• _How to complete this task_
All lines of the listing that contain "http" should be shown in full.

• _Task material_
..........

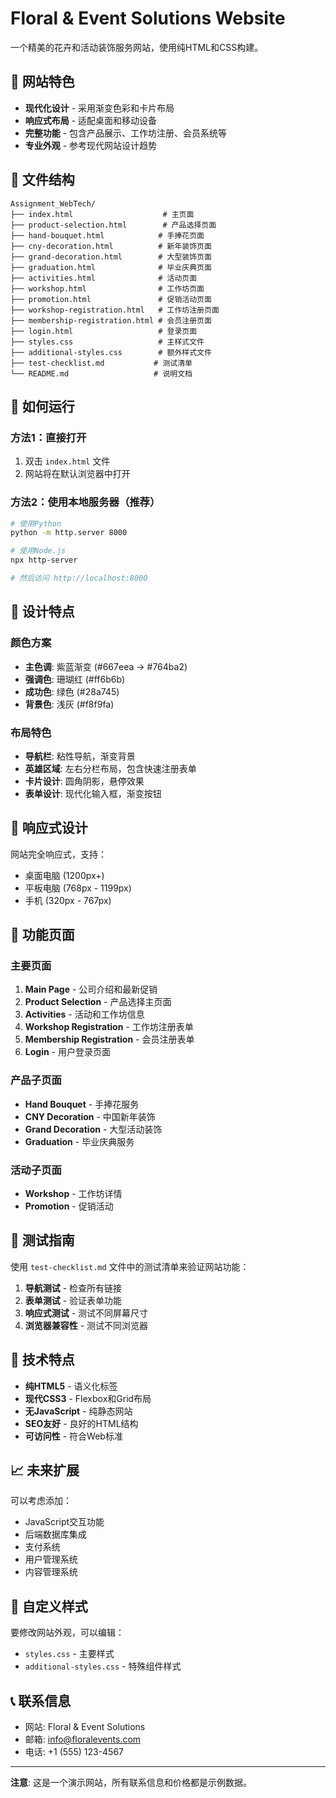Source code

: # Floral & Event Solutions Website

一个精美的花卉和活动装饰服务网站，使用纯HTML和CSS构建。

## 🌸 网站特色

- **现代化设计** - 采用渐变色彩和卡片布局
- **响应式布局** - 适配桌面和移动设备
- **完整功能** - 包含产品展示、工作坊注册、会员系统等
- **专业外观** - 参考现代网站设计趋势

## 📁 文件结构

```
Assignment_WebTech/
├── index.html                    # 主页面
├── product-selection.html        # 产品选择页面
├── hand-bouquet.html            # 手捧花页面
├── cny-decoration.html          # 新年装饰页面
├── grand-decoration.html        # 大型装饰页面
├── graduation.html              # 毕业庆典页面
├── activities.html              # 活动页面
├── workshop.html                # 工作坊页面
├── promotion.html               # 促销活动页面
├── workshop-registration.html   # 工作坊注册页面
├── membership-registration.html # 会员注册页面
├── login.html                   # 登录页面
├── styles.css                   # 主样式文件
├── additional-styles.css        # 额外样式文件
├── test-checklist.md           # 测试清单
└── README.md                   # 说明文档
```

## 🚀 如何运行

### 方法1：直接打开
1. 双击 `index.html` 文件
2. 网站将在默认浏览器中打开

### 方法2：使用本地服务器（推荐）
```bash
# 使用Python
python -m http.server 8000

# 使用Node.js
npx http-server

# 然后访问 http://localhost:8000
```

## 🎨 设计特点

### 颜色方案
- **主色调**: 紫蓝渐变 (#667eea → #764ba2)
- **强调色**: 珊瑚红 (#ff6b6b)
- **成功色**: 绿色 (#28a745)
- **背景色**: 浅灰 (#f8f9fa)

### 布局特色
- **导航栏**: 粘性导航，渐变背景
- **英雄区域**: 左右分栏布局，包含快速注册表单
- **卡片设计**: 圆角阴影，悬停效果
- **表单设计**: 现代化输入框，渐变按钮

## 📱 响应式设计

网站完全响应式，支持：
- 桌面电脑 (1200px+)
- 平板电脑 (768px - 1199px)
- 手机 (320px - 767px)

## 🔧 功能页面

### 主要页面
1. **Main Page** - 公司介绍和最新促销
2. **Product Selection** - 产品选择主页面
3. **Activities** - 活动和工作坊信息
4. **Workshop Registration** - 工作坊注册表单
5. **Membership Registration** - 会员注册表单
6. **Login** - 用户登录页面

### 产品子页面
- **Hand Bouquet** - 手捧花服务
- **CNY Decoration** - 中国新年装饰
- **Grand Decoration** - 大型活动装饰
- **Graduation** - 毕业庆典服务

### 活动子页面
- **Workshop** - 工作坊详情
- **Promotion** - 促销活动

## 🧪 测试指南

使用 `test-checklist.md` 文件中的测试清单来验证网站功能：

1. **导航测试** - 检查所有链接
2. **表单测试** - 验证表单功能
3. **响应式测试** - 测试不同屏幕尺寸
4. **浏览器兼容性** - 测试不同浏览器

## 🎯 技术特点

- **纯HTML5** - 语义化标签
- **现代CSS3** - Flexbox和Grid布局
- **无JavaScript** - 纯静态网站
- **SEO友好** - 良好的HTML结构
- **可访问性** - 符合Web标准

## 📈 未来扩展

可以考虑添加：
- JavaScript交互功能
- 后端数据库集成
- 支付系统
- 用户管理系统
- 内容管理系统

## 🎨 自定义样式

要修改网站外观，可以编辑：
- `styles.css` - 主要样式
- `additional-styles.css` - 特殊组件样式

## 📞 联系信息

- 网站: Floral & Event Solutions
- 邮箱: info@floralevents.com
- 电话: +1 (555) 123-4567

---

**注意**: 这是一个演示网站，所有联系信息和价格都是示例数据。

..........

• _Task result_
python -m http.server 8000
npx http-server
# 然后访问 http://localhost:8000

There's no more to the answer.